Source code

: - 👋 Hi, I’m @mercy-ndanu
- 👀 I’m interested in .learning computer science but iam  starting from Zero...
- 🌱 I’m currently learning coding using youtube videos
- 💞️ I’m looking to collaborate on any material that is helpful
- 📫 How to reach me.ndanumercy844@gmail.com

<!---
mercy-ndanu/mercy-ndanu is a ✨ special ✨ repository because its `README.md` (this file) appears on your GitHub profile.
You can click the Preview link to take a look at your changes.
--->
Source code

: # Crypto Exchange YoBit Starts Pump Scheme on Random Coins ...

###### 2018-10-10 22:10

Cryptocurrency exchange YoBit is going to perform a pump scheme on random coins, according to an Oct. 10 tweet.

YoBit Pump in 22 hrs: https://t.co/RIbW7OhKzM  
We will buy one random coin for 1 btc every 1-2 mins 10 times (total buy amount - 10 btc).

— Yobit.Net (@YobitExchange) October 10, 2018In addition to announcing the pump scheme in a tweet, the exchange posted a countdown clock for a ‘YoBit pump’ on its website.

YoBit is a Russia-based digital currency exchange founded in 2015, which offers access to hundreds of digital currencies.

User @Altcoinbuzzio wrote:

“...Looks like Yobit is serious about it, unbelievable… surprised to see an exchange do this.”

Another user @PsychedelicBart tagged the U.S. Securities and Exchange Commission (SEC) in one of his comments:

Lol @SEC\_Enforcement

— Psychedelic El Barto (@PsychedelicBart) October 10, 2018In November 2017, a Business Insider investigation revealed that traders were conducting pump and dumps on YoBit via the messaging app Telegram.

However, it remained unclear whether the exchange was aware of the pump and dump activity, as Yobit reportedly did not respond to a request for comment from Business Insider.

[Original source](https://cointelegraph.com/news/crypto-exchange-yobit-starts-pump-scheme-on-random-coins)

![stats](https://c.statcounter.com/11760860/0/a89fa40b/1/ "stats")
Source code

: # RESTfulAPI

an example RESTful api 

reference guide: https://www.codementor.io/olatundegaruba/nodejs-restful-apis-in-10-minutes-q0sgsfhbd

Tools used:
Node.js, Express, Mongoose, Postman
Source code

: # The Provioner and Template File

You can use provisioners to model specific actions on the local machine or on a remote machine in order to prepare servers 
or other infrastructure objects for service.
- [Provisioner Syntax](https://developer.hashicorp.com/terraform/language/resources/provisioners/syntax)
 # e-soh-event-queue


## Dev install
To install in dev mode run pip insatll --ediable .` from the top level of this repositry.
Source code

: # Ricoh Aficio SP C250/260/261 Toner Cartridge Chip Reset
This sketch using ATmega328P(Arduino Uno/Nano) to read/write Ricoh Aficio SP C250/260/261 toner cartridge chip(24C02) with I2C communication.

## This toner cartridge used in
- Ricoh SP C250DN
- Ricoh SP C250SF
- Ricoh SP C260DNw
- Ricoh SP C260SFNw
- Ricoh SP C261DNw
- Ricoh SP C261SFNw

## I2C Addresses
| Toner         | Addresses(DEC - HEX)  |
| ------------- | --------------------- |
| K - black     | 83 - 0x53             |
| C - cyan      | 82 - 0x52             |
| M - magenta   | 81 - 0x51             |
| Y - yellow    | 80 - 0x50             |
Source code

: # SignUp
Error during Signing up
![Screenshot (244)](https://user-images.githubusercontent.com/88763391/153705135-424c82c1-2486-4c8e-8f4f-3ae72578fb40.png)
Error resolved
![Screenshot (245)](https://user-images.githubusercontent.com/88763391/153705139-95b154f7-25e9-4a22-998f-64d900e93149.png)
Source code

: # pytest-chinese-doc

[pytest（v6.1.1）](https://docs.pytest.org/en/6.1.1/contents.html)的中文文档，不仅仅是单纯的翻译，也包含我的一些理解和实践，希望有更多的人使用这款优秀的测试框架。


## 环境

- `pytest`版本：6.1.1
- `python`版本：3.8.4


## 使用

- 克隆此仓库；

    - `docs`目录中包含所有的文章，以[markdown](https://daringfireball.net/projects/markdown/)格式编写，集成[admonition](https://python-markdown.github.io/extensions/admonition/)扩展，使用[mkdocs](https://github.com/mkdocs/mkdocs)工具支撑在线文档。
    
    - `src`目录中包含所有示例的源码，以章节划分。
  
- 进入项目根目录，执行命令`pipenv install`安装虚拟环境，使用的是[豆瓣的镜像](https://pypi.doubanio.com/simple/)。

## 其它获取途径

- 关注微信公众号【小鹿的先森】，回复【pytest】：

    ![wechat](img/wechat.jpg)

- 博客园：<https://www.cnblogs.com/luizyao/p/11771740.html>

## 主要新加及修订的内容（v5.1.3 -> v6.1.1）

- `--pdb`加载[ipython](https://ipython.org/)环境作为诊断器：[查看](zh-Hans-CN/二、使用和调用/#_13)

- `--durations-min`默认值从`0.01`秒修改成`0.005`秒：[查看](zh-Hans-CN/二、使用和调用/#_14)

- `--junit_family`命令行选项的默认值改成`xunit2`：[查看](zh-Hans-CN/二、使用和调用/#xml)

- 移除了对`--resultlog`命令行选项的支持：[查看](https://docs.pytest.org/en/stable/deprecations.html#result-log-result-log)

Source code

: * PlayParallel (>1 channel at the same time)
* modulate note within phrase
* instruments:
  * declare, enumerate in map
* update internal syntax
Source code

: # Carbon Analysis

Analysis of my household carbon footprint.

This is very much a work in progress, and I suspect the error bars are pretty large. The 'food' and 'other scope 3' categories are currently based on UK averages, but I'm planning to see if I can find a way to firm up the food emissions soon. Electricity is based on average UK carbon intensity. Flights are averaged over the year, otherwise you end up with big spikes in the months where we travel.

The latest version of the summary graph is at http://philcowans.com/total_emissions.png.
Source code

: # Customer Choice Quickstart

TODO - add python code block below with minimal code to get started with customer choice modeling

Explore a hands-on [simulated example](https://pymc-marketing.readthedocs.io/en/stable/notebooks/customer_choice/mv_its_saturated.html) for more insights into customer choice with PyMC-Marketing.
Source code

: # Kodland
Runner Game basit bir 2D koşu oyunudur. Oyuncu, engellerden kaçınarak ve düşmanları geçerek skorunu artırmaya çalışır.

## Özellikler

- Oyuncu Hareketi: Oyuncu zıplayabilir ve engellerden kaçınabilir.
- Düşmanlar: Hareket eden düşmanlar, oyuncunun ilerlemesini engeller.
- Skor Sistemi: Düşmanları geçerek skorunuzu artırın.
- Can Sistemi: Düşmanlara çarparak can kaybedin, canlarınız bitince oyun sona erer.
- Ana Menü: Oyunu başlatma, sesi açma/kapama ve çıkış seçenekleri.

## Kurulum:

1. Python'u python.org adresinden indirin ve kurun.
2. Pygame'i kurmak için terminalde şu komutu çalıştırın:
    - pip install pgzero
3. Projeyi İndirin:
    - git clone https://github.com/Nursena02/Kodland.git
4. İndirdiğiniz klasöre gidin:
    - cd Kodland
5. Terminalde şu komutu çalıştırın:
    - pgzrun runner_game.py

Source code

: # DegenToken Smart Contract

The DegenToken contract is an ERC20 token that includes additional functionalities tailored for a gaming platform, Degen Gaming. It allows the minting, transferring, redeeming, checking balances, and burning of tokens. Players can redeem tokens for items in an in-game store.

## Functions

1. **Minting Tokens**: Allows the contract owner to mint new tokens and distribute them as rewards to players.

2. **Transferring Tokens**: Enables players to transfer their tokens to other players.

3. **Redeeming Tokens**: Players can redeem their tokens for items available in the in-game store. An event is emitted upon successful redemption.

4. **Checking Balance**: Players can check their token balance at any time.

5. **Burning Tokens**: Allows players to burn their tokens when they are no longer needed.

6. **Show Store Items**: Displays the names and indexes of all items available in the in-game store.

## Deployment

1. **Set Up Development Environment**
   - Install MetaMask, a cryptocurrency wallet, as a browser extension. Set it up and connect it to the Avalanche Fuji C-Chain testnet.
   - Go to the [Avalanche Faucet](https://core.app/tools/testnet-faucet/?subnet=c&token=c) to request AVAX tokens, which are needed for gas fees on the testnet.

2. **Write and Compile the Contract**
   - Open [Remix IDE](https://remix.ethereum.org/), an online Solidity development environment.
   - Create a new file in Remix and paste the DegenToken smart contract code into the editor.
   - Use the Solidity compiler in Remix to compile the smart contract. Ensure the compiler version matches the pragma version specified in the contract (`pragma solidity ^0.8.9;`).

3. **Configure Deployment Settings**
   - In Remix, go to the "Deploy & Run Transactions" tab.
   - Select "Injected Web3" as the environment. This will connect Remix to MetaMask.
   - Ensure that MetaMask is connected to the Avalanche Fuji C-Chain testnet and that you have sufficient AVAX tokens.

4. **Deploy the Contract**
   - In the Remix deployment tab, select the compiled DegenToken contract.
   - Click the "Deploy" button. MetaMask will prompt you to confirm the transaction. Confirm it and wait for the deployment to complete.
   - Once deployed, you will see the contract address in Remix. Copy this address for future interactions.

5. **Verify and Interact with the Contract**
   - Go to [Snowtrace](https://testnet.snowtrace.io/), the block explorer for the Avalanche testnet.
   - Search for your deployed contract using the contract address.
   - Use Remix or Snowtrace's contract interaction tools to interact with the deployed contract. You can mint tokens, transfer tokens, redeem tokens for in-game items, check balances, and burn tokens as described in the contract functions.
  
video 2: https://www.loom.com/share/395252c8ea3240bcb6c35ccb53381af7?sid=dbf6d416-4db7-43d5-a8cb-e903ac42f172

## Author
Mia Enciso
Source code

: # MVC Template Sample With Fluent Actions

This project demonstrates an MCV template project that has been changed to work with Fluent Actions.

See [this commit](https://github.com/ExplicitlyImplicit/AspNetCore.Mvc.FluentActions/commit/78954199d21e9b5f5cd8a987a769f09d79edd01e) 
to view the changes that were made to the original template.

......

YOUR GOAL: Print, unaltered, every line from the beginning of the material down to the line with "YoBit Pump in".

WRITTEN REPLY:
Source code

: - 👋 Hi, I’m @mercy-ndanu
- 👀 I’m interested in .learning computer science but iam  starting from Zero...
- 🌱 I’m currently learning coding using youtube videos
- 💞️ I’m looking to collaborate on any material that is helpful
- 📫 How to reach me.ndanumercy844@gmail.com

<!---
mercy-ndanu/mercy-ndanu is a ✨ special ✨ repository because its `README.md` (this file) appears on your GitHub profile.
You can click the Preview link to take a look at your changes.
--->
Source code

: # Crypto Exchange YoBit Starts Pump Scheme on Random Coins ...

###### 2018-10-10 22:10

Cryptocurrency exchange YoBit is going to perform a pump scheme on random coins, according to an Oct. 10 tweet.

YoBit Pump in 22 hrs: https://t.co/RIbW7OhKzM  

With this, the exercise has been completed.